Mamoru Yamanishi1, Yoichiro Ito, Reiko Kintaka, Chie Imamura, Satoshi Katahira, Akinori Ikeuchi, Hisao Moriya, Takashi Matsuyama.   

Abstract

The terminator regions of eukaryotes encode functional elements in the 3' untranslated region (3'-UTR) that influence the 3'-end processing of mRNA, mRNA stability, and translational efficiency, which can modulate protein production. However, the contribution of these terminator regions to gene expression remains unclear, and therefore their utilization in metabolic engineering or synthetic genetic circuits has been limited. Here, we comprehensively evaluated the activity of 5302 terminator regions from a total of 5880 genes in the budding yeast Saccharomyces cerevisiae by inserting each terminator region downstream of the P TDH3 - green fluorescent protein (GFP) reporter gene and measuring the fluorescent intensity of GFP. Terminator region activities relative to that of the PGK1 standard terminator ranged from 0.036 to 2.52, with a mean of 0.87. We thus could isolate the most and least active terminator regions. The activities of the terminator regions showed a positive correlation with mRNA abundance, indicating that the terminator region is a determinant of mRNA abundance. The least active terminator regions tended to encode longer 3'-UTRs, suggesting the existence of active degradation mechanisms for those mRNAs.

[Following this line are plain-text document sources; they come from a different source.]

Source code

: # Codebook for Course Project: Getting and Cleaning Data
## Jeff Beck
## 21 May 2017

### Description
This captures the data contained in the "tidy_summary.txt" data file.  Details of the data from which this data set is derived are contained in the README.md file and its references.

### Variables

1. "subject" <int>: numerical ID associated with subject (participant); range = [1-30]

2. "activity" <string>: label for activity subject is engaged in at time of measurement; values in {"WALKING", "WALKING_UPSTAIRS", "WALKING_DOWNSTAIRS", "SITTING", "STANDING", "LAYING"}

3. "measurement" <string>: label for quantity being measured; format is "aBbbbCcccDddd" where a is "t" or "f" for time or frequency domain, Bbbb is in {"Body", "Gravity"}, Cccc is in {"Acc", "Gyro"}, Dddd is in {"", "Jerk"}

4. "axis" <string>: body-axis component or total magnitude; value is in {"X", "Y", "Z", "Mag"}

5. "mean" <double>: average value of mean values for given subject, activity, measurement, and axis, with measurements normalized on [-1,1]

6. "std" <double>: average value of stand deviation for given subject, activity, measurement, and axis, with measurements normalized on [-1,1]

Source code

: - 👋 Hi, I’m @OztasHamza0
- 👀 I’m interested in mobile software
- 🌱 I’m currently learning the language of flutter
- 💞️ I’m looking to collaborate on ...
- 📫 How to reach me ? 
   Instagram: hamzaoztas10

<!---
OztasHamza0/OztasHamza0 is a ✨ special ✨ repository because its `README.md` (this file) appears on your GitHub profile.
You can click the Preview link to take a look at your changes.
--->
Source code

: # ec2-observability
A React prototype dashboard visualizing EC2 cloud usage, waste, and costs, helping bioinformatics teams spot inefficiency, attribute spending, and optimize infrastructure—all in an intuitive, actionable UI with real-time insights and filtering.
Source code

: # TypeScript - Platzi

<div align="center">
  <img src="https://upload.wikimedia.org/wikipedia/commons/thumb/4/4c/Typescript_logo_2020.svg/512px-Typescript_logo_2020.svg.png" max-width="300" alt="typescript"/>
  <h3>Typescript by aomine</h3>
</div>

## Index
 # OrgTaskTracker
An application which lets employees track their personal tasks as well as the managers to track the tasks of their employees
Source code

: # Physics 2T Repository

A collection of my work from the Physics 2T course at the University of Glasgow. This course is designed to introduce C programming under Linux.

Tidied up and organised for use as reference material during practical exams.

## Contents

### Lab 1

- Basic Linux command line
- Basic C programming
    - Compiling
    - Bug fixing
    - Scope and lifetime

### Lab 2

The terminator regions of ribosomal protein genes tended to be the most active, suggesting the existence of a common regulator of those genes. The ″terminatome″ (the genome-wide set of terminator regions) thus not only provides valuable information to understand the modulatory roles of terminator regions on gene expression but also serves as a useful toolbox for the development of metabolically and genetically engineered yeast.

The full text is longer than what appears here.